> Brief
Write out every entry below word for word, leaving nothing out.

> Dataset records
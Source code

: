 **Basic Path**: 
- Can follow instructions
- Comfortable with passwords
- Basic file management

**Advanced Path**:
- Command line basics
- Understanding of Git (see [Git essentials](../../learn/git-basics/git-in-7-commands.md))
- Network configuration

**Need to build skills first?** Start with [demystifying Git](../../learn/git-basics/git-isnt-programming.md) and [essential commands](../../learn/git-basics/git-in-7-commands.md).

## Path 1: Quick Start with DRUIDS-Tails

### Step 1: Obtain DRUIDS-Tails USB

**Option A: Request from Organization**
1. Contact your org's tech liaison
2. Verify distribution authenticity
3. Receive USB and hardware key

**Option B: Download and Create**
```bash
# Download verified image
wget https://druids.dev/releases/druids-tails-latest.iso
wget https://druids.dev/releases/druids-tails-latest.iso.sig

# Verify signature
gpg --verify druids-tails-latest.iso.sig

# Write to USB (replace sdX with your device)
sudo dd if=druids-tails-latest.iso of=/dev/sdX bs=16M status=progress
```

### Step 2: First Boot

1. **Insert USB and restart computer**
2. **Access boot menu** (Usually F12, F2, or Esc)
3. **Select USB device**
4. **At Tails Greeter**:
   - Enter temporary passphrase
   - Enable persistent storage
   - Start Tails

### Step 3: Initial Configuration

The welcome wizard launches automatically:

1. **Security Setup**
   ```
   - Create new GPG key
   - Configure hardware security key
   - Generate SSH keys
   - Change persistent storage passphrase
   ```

> Result of the exercise
Source code

: **Basic Path**: 
- Can follow instructions
- Comfortable with passwords
- Basic file management

**Advanced Path**:
- Command line basics
- Understanding of Git (see [Git essentials](../../learn/git-basics/git-in-7-commands.md))
- Network configuration

**Need to build skills first?** Start with [demystifying Git](../../learn/git-basics/git-isnt-programming.md) and [essential commands](../../learn/git-basics/git-in-7-commands.md).

## Path 1: Quick Start with DRUIDS-Tails

### Step 1: Obtain DRUIDS-Tails USB

**Option A: Request from Organization**
1. Contact your org's tech liaison
2. Verify distribution authenticity
3. Receive USB and hardware key

**Option B: Download and Create**
```bash
# Download verified image
wget https://druids.dev/releases/druids-tails-latest.iso
wget https://druids.dev/releases/druids-tails-latest.iso.sig

# Verify signature
gpg --verify druids-tails-latest.iso.sig

# Write to USB (replace sdX with your device)
sudo dd if=druids-tails-latest.iso of=/dev/sdX bs=16M status=progress
```

### Step 2: First Boot

1. **Insert USB and restart computer**
2. **Access boot menu** (Usually F12, F2, or Esc)
3. **Select USB device**
4. **At Tails Greeter**:
   - Enter temporary passphrase
   - Enable persistent storage
   - Start Tails

### Step 3: Initial Configuration

The welcome wizard launches automatically:

1. **Security Setup**
   ```
   - Create new GPG key
   - Configure hardware security key
   - Generate SSH keys
   - Change persistent storage passphrase
   ```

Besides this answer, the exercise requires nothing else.